New research surveys released by medical device company Abbott have revealed the impact of childhood type 1 diabetes (T1D) on the emotional and mental health of children and their families in the UK.

The research, undertaken both before and during the COVID-19 pandemic, sought to examine the impact of T1D on the mental health of children and their families.

The first study, which spanned six countries including the UK, surveyed parents, carers and their children before the pandemic, while the second aimed to understand the effects of lockdown in this population.

Before the COVID-19 pandemic, Abbott’s first survey found that almost half (44%) of UK parents and carers believe their child has issues with mental health due to their T1D diagnosis.

In addition, the research found half of UK parents and carers of children with T1D reported that their child become more anxious following their diagnosis.

In a more recent survey, conducted in October 2020, nearly half of parents and carers reported that they think their child is more anxious as a result of the pandemic.
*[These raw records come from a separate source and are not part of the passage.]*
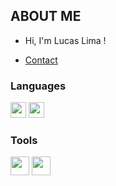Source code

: 

## ABOUT ME
- Hi, I'm Lucas Lima !

- <a href="https://monocard.com.br/u/nanor4k/" target="_blank"> Contact</a>



 
### Languages
<img src="https://upload.wikimedia.org/wikipedia/commons/thumb/1/18/ISO_C%2B%2B_Logo.svg/1822px-ISO_C%2B%2B_Logo.svg.png" width="25px"> <img src="https://upload.wikimedia.org/wikipedia/commons/thumb/c/c3/Python-logo-notext.svg/768px-Python-logo-notext.svg.png" width="25px">

### Tools

<img src='https://pbs.twimg.com/profile_images/1171023226/image_400x400.png' width="30px"> <img src='https://progsoft.net/images/fusion-360-icon-8d6f1ebda7a6fa6f6c9ba8290ed5876c6277f846.png' width="30">
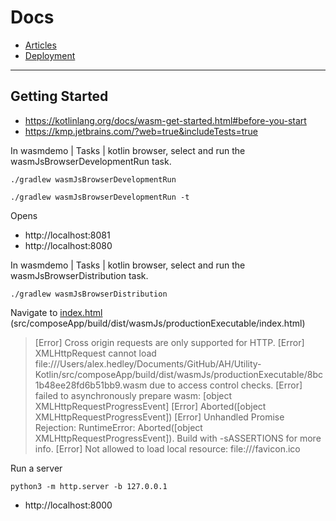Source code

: # Docs

- [Articles](ARTICLES.md)
- [Deployment](DEPLOYMENT.md)

---

## Getting Started

- https://kotlinlang.org/docs/wasm-get-started.html#before-you-start
- https://kmp.jetbrains.com/?web=true&includeTests=true

In wasmdemo | Tasks | kotlin browser, select and run the wasmJsBrowserDevelopmentRun task.

`./gradlew wasmJsBrowserDevelopmentRun`

`./gradlew wasmJsBrowserDevelopmentRun -t`

Opens

- http://localhost:8081
- http://localhost:8080

In wasmdemo | Tasks | kotlin browser, select and run the wasmJsBrowserDistribution task.

`./gradlew wasmJsBrowserDistribution`

Navigate to [index.html](src/composeApp/build/dist/wasmJs/productionExecutable/index.html) (src/composeApp/build/dist/wasmJs/productionExecutable/index.html)

> [Error] Cross origin requests are only supported for HTTP.
> [Error] XMLHttpRequest cannot load file:///Users/alex.hedley/Documents/GitHub/AH/Utility-Kotlin/src/composeApp/build/dist/wasmJs/productionExecutable/8bc1b48ee28fd6b51bb9.wasm due to access control checks.
> [Error] failed to asynchronously prepare wasm: [object XMLHttpRequestProgressEvent]
> [Error] Aborted([object XMLHttpRequestProgressEvent])
> [Error] Unhandled Promise Rejection: RuntimeError: Aborted([object XMLHttpRequestProgressEvent]). Build with -sASSERTIONS for more info.
> [Error] Not allowed to load local resource: file:///favicon.ico

Run a server

`python3 -m http.server -b 127.0.0.1`

- http://localhost:8000
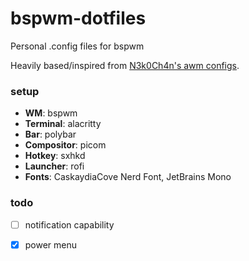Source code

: # bspwm-dotfiles
Personal .config files for bspwm

Heavily based/inspired from [N3k0Ch4n's awm configs](https://github.com/N3k0Ch4n/Another_dotfiles).

### setup
- **WM**: bspwm
- **Terminal**: alacritty
- **Bar**: polybar
- **Compositor**: picom
- **Hotkey**: sxhkd
- **Launcher**: rofi
- **Fonts**: CaskaydiaCove Nerd Font, JetBrains Mono

### todo
-  [ ] notification capability
-  [x] power menu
Around three quarters are also more worried about their child’s T1D due to fear of the virus.

However, some respondents (33%) reported that living with T1D helped their child cope better with lockdown restrictions.

“We know that diabetes is a relentless condition that can be both a physical and mental challenge,” said Douglas Twenefour, deputy head of care at Diabetes UK.

“The diagnosis and management of Type 1 diabetes can be overwhelming for an adult during normal times, so we can only imagine the additional pressures a child or adolescent currently has to face during a global pandemic. That is why it is so important to talk about how you feel and get professional support,” he added.